──────── ENTRIES PROVIDED ────────
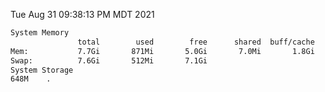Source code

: Tue Aug 31 09:38:13 PM MDT 2021
```bash
System Memory
               total        used        free      shared  buff/cache   available
Mem:           7.7Gi       871Mi       5.0Gi       7.0Mi       1.8Gi       6.5Gi
Swap:          7.6Gi       512Mi       7.1Gi
System Storage
648M	.
```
────────
# [WORK REQUIRED]
Everything in the records should be repeated exactly except the images.

# [TASK RESULT]
Source code

: Tue Aug 31 09:38:13 PM MDT 2021
```bash
System Memory
               total        used        free      shared  buff/cache   available
Mem:           7.7Gi       871Mi       5.0Gi       7.0Mi       1.8Gi       6.5Gi
Swap:          7.6Gi       512Mi       7.1Gi
System Storage
648M	.
```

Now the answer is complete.